_EXERCISE REQUIREMENTS_:
Look below for lines that hold the string "nuovo" and copy each one.

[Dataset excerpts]
⁂
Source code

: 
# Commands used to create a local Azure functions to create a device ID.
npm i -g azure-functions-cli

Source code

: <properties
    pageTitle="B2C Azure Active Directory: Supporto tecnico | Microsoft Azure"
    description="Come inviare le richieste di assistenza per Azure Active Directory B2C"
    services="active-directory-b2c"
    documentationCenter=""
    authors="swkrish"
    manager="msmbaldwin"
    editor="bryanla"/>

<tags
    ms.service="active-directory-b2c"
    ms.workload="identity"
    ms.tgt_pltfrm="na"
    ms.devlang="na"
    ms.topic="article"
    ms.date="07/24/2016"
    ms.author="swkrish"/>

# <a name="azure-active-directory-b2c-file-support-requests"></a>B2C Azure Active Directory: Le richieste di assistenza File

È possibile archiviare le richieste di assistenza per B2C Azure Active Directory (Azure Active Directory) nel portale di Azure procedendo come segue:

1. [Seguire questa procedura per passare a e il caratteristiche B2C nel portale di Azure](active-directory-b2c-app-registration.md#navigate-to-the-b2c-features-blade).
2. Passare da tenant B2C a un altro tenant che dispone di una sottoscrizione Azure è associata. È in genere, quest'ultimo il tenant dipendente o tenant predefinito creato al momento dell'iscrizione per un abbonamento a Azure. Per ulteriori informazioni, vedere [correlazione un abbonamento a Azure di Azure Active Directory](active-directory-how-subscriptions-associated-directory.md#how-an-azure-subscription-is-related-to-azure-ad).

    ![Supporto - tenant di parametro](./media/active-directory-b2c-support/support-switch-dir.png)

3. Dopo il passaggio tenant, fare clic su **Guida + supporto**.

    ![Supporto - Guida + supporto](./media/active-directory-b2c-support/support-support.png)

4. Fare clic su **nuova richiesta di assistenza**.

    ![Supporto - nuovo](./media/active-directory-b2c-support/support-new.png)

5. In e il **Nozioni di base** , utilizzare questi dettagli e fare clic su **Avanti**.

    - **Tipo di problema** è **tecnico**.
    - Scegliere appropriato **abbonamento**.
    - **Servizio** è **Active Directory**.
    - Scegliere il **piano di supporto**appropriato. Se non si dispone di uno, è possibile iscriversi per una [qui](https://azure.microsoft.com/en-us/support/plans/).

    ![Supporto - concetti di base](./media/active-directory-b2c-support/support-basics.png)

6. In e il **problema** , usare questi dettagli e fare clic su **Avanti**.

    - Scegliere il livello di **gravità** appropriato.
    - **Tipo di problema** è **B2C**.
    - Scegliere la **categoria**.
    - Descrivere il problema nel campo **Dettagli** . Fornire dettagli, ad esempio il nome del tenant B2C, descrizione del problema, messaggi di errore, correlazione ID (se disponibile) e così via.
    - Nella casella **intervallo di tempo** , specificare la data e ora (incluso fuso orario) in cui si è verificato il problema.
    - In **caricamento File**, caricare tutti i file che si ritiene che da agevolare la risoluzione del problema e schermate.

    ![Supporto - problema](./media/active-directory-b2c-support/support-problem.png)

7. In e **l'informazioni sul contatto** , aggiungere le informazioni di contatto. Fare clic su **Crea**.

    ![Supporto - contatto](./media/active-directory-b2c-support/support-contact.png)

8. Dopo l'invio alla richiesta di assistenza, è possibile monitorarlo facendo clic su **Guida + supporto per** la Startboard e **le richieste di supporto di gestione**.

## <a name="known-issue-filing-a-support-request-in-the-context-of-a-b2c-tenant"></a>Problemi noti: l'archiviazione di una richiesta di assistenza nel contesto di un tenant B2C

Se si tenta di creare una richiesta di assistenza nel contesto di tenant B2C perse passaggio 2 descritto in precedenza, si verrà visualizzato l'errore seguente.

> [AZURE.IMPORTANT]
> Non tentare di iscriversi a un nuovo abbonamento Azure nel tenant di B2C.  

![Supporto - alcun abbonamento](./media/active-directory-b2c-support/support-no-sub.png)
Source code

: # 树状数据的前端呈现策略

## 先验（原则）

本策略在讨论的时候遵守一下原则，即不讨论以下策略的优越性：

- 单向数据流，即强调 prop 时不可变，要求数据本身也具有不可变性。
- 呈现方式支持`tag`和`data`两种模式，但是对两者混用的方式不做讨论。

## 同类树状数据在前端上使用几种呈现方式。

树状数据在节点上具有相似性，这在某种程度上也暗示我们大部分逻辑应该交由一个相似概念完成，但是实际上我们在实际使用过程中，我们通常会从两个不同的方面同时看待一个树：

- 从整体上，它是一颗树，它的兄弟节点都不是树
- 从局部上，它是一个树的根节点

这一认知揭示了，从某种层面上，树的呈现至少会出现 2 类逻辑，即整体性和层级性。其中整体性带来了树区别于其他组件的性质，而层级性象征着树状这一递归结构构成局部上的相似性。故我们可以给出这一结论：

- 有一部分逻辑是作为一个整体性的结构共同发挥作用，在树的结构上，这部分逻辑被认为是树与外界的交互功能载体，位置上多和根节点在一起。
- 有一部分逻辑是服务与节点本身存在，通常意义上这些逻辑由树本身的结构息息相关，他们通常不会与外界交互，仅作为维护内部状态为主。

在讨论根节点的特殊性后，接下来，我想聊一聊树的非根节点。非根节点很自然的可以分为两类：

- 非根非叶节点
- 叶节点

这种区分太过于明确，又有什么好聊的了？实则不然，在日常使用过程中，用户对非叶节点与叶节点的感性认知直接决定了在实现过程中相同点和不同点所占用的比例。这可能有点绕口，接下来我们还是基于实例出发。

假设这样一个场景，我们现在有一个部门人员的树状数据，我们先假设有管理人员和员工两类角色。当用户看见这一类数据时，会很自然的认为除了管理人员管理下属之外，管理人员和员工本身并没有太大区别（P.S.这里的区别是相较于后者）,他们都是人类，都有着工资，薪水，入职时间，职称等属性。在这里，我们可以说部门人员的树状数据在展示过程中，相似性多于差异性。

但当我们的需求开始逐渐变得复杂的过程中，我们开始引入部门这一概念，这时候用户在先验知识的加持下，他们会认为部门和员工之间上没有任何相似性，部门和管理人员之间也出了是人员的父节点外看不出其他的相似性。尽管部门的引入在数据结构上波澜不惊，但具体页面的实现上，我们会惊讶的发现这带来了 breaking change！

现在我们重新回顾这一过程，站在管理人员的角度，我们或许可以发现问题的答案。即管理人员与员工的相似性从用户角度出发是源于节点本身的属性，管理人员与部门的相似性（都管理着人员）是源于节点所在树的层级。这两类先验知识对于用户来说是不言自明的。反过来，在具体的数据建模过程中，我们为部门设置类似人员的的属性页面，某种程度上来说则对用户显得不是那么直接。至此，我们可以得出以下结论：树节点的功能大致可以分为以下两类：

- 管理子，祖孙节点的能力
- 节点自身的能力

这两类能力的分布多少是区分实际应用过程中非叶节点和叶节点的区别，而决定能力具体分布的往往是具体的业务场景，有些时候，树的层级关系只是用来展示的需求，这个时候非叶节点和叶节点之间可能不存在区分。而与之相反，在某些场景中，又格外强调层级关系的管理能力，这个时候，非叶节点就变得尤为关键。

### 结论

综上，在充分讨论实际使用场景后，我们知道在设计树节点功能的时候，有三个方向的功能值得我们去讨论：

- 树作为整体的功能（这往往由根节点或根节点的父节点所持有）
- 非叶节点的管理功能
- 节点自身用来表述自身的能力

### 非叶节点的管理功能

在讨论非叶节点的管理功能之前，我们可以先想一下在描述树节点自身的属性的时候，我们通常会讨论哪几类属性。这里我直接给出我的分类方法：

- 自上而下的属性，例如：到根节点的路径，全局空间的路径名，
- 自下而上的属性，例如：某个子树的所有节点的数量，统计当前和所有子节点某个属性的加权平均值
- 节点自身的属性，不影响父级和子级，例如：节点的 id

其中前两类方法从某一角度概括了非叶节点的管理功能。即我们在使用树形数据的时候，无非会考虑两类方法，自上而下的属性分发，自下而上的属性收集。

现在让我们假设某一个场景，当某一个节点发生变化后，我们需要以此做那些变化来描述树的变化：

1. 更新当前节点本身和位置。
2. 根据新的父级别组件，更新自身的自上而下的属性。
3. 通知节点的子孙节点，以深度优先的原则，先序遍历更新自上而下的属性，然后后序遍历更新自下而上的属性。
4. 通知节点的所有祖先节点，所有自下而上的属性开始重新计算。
⁂
_RESULT OF THE EXERCISE_:
    ![Supporto - nuovo](./media/active-directory-b2c-support/support-new.png)
> Non tentare di iscriversi a un nuovo abbonamento Azure nel tenant di B2C.  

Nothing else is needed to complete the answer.